Date | May 2011 | Marks available | 6 | Reference code | 11M.1.hl.TZ0.4 |
Level | HL only | Paper | 1 | Time zone | TZ0 |
Command term | Hence and Prove that | Question number | 4 | Adapted from | N/A |
Question
Prove that if \({\rm{gcd}}(a,b) = 1\) and \({\rm{gcd}}(a,c) = 1\) , then \({\rm{gcd}}(a,bc) = 1\) .
(i) A simple graph has e edges and v vertices, where \(v > 2\) . Prove that if all the vertices have degree at least k , then \(2e \ge kv\) .

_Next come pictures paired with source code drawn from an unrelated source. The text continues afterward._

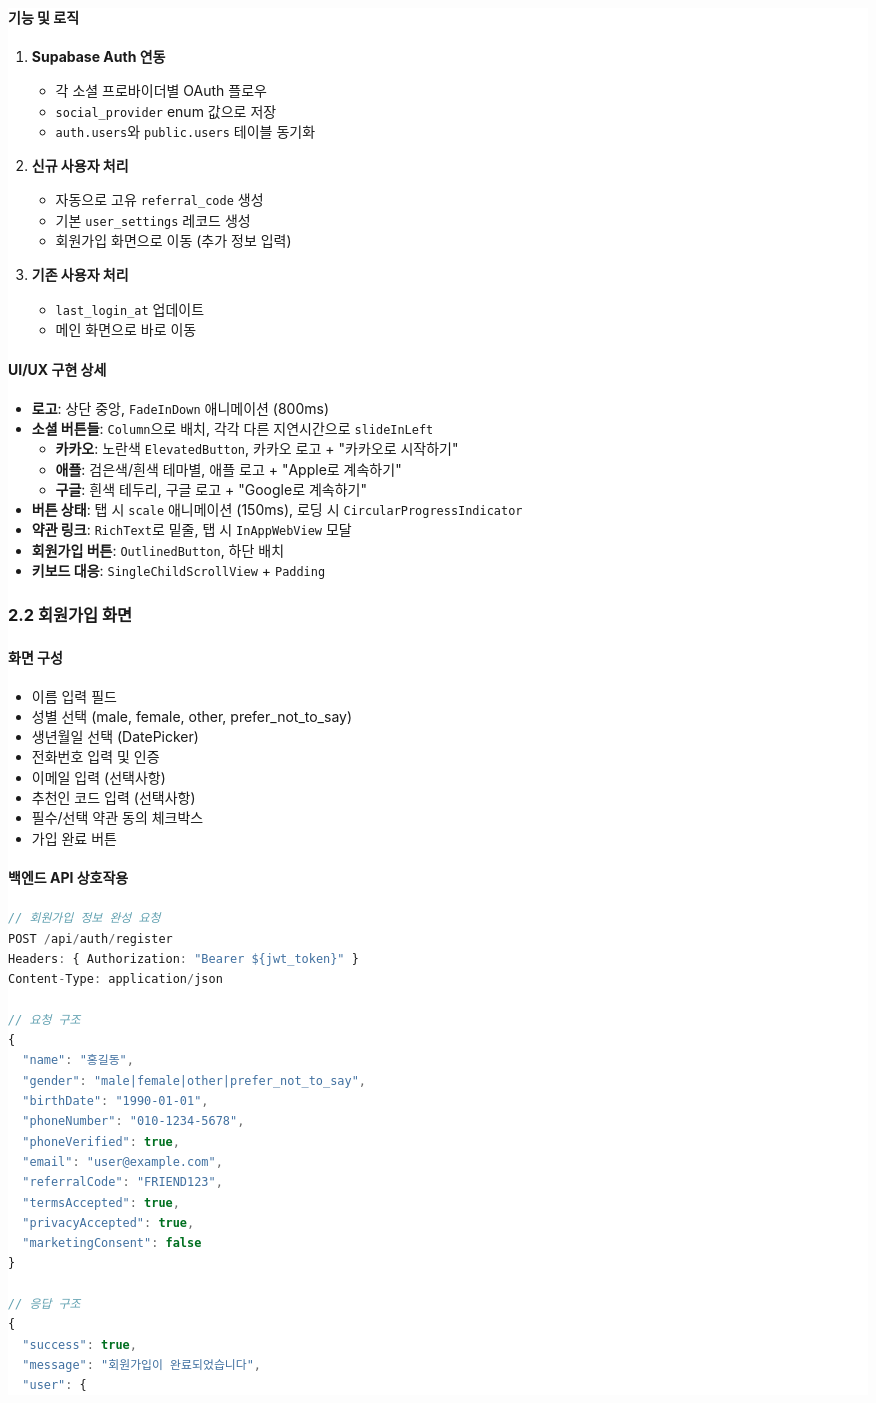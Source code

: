 #### **기능 및 로직**
1. **Supabase Auth 연동**
   - 각 소셜 프로바이더별 OAuth 플로우
   - `social_provider` enum 값으로 저장
   - `auth.users`와 `public.users` 테이블 동기화

2. **신규 사용자 처리**
   - 자동으로 고유 `referral_code` 생성
   - 기본 `user_settings` 레코드 생성
   - 회원가입 화면으로 이동 (추가 정보 입력)

3. **기존 사용자 처리**
   - `last_login_at` 업데이트
   - 메인 화면으로 바로 이동

#### **UI/UX 구현 상세**
- **로고**: 상단 중앙, `FadeInDown` 애니메이션 (800ms)
- **소셜 버튼들**: `Column`으로 배치, 각각 다른 지연시간으로 `slideInLeft`
  - **카카오**: 노란색 `ElevatedButton`, 카카오 로고 + "카카오로 시작하기"
  - **애플**: 검은색/흰색 테마별, 애플 로고 + "Apple로 계속하기"  
  - **구글**: 흰색 테두리, 구글 로고 + "Google로 계속하기"
- **버튼 상태**: 탭 시 `scale` 애니메이션 (150ms), 로딩 시 `CircularProgressIndicator`
- **약관 링크**: `RichText`로 밑줄, 탭 시 `InAppWebView` 모달
- **회원가입 버튼**: `OutlinedButton`, 하단 배치
- **키보드 대응**: `SingleChildScrollView` + `Padding`

### **2.2 회원가입 화면**

#### **화면 구성**
- 이름 입력 필드
- 성별 선택 (male, female, other, prefer_not_to_say)
- 생년월일 선택 (DatePicker)
- 전화번호 입력 및 인증
- 이메일 입력 (선택사항)
- 추천인 코드 입력 (선택사항)
- 필수/선택 약관 동의 체크박스
- 가입 완료 버튼

#### **백엔드 API 상호작용**
```typescript
// 회원가입 정보 완성 요청
POST /api/auth/register
Headers: { Authorization: "Bearer ${jwt_token}" }
Content-Type: application/json

// 요청 구조
{
  "name": "홍길동",
  "gender": "male|female|other|prefer_not_to_say",
  "birthDate": "1990-01-01",
  "phoneNumber": "010-1234-5678",
  "phoneVerified": true,
  "email": "user@example.com",
  "referralCode": "FRIEND123",
  "termsAccepted": true,
  "privacyAccepted": true,
  "marketingConsent": false
}

// 응답 구조
{
  "success": true,
  "message": "회원가입이 완료되었습니다",
  "user": {
```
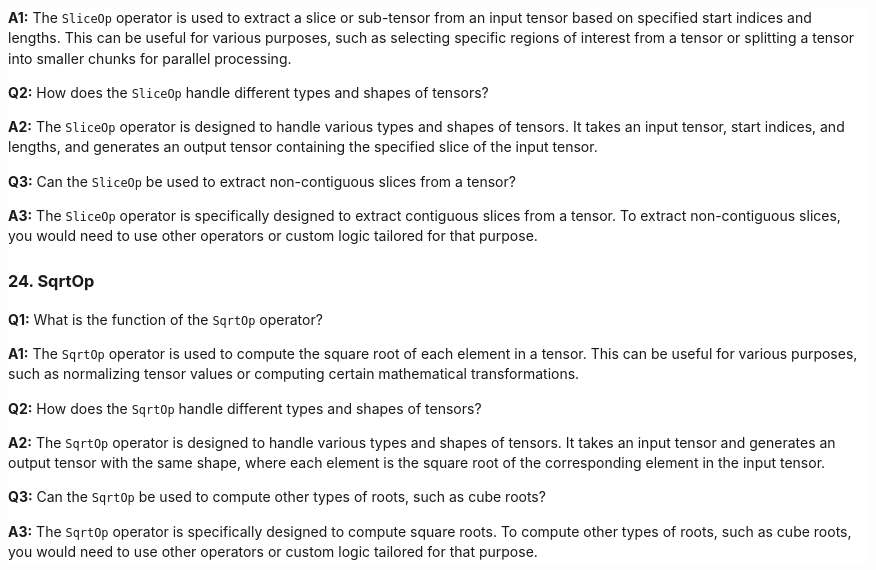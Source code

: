 **A1:** The `SliceOp` operator is used to extract
a slice or sub-tensor from an input tensor based
on specified start indices and lengths. This can
be useful for various purposes, such as selecting
specific regions of interest from a tensor or
splitting a tensor into smaller chunks for
parallel processing.

**Q2:** How does the `SliceOp` handle different
types and shapes of tensors?

**A2:** The `SliceOp` operator is designed to
handle various types and shapes of tensors. It
takes an input tensor, start indices, and lengths,
and generates an output tensor containing the
specified slice of the input tensor.

**Q3:** Can the `SliceOp` be used to extract
non-contiguous slices from a tensor?

**A3:** The `SliceOp` operator is specifically
designed to extract contiguous slices from
a tensor. To extract non-contiguous slices, you
would need to use other operators or custom logic
tailored for that purpose.

### 24. SqrtOp

**Q1:** What is the function of the `SqrtOp`
operator?

**A1:** The `SqrtOp` operator is used to compute
the square root of each element in a tensor. This
can be useful for various purposes, such as
normalizing tensor values or computing certain
mathematical transformations.

**Q2:** How does the `SqrtOp` handle different
types and shapes of tensors?

**A2:** The `SqrtOp` operator is designed to
handle various types and shapes of tensors. It
takes an input tensor and generates an output
tensor with the same shape, where each element is
the square root of the corresponding element in
the input tensor.

**Q3:** Can the `SqrtOp` be used to compute other
types of roots, such as cube roots?

**A3:** The `SqrtOp` operator is specifically
designed to compute square roots. To compute other
types of roots, such as cube roots, you would need
to use other operators or custom logic tailored
for that purpose.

(ii) Hence prove that every planar graph has at least one vertex of degree less than 6.
Markscheme
EITHER
since \({\rm{gcd}}(a,b) = 1\) and \({\rm{gcd}}(a,c) = 1\) then
\(ax + by = 1\) and \(ap + cq = 1\) for \(x\), \(y\) , \(p\), \(q \in \mathbb{Z}\) M1A1
hence
\((ax + by)(ap + cq) = 1\) A1
\(a(xap + xcq + byp) + bc(yq) = 1\) M1
since \((xap + xcq + byp)\) and \((yq)\) are integers R1
then \({\rm{gcd}}(a,bc) = 1\) AG
OR
if \({\rm{gcd}}(a,bc) \ne 1\) , some prime p divides a and bc M1A1
\(p\) divides \(b\) or \(c\) M1
either \({\rm{gcd}}(a,b)\) or \({\rm{gcd}}(a,c) \ne 1\) A1
contradiction \( \Rightarrow {\rm{gcd}}(a,bc) = 1\) R1
[5 marks]
(i) each edge contributes 2 to the degree sum R1
so \(2e = \) degree sum R1
so \(2e \ge kv\) AG
(ii) \(k = 6\) so \(2e \ge 6v\) M1
for a planar graph with \(v\) vertices and e edges, \(e \le 3v - 6\) M1
so \(2e \le 6v - 12\) A1
this is a contradiction so at least one vertex must have degree \( < 6\) R1
Note: Alternative proofs are possible.
[6 marks]
Examiners report
A "verbal" argument rather than a symbolic approach was often taken, leading to some doubt about the validity of the "proofs". This discursive approach in trying to prove propositions often leads down blind alleys to confusion.
This was reasonably well done although clear proofs were not abundant and the same comments mentioned in (a) apply. In (ii) the word "Hence" was sometimes ignored. Candidates should realize that such "signpost" words are there to help them.